BEGIN EXTRACTED ENTRIES

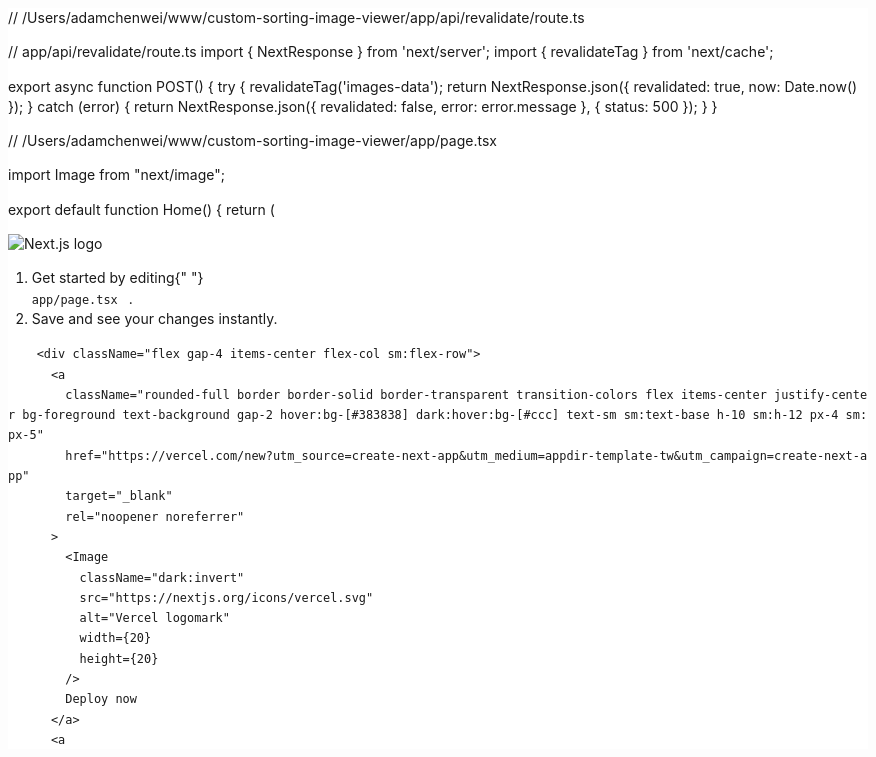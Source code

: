 // /Users/adamchenwei/www/custom-sorting-image-viewer/app/api/revalidate/route.ts

// app/api/revalidate/route.ts
import { NextResponse } from 'next/server';
import { revalidateTag } from 'next/cache';

export async function POST() {
  try {
    revalidateTag('images-data');
    return NextResponse.json({ revalidated: true, now: Date.now() });
  } catch (error) {
    return NextResponse.json({ revalidated: false, error: error.message }, { status: 500 });
  }
}

// /Users/adamchenwei/www/custom-sorting-image-viewer/app/page.tsx

import Image from "next/image";

export default function Home() {
  return (
    <div className="grid grid-rows-[20px_1fr_20px] items-center justify-items-center min-h-screen p-8 pb-20 gap-16 sm:p-20 font-[family-name:var(--font-geist-sans)]">
      <main className="flex flex-col gap-8 row-start-2 items-center sm:items-start">
        <Image
          className="dark:invert"
          src="https://nextjs.org/icons/next.svg"
          alt="Next.js logo"
          width={180}
          height={38}
          priority
        />
        <ol className="list-inside list-decimal text-sm text-center sm:text-left font-[family-name:var(--font-geist-mono)]">
          <li className="mb-2">
            Get started by editing{" "}
            <code className="bg-black/[.05] dark:bg-white/[.06] px-1 py-0.5 rounded font-semibold">
              app/page.tsx
            </code>
            .
          </li>
          <li>Save and see your changes instantly.</li>
        </ol>

        <div className="flex gap-4 items-center flex-col sm:flex-row">
          <a
            className="rounded-full border border-solid border-transparent transition-colors flex items-center justify-center bg-foreground text-background gap-2 hover:bg-[#383838] dark:hover:bg-[#ccc] text-sm sm:text-base h-10 sm:h-12 px-4 sm:px-5"
            href="https://vercel.com/new?utm_source=create-next-app&utm_medium=appdir-template-tw&utm_campaign=create-next-app"
            target="_blank"
            rel="noopener noreferrer"
          >
            <Image
              className="dark:invert"
              src="https://nextjs.org/icons/vercel.svg"
              alt="Vercel logomark"
              width={20}
              height={20}
            />
            Deploy now
          </a>
          <a

  [key: string]: HolidayConfig;
  [key: string]: HolidayConfig;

END EXTRACTED ENTRIES

EXERCISE BRIEF = Whenever a line in the entries holds the word "items", copy that line.

OUTPUT OF THE EXERCISE =
    <div className="grid grid-rows-[20px_1fr_20px] items-center justify-items-center min-h-screen p-8 pb-20 gap-16 sm:p-20 font-[family-name:var(--font-geist-sans)]">
      <main className="flex flex-col gap-8 row-start-2 items-center sm:items-start">
        <div className="flex gap-4 items-center flex-col sm:flex-row">
            className="rounded-full border border-solid border-transparent transition-colors flex items-center justify-center bg-foreground text-background gap-2 hover:bg-[#383838] dark:hover:bg-[#ccc] text-sm sm:text-base h-10 sm:h-12 px-4 sm:px-5"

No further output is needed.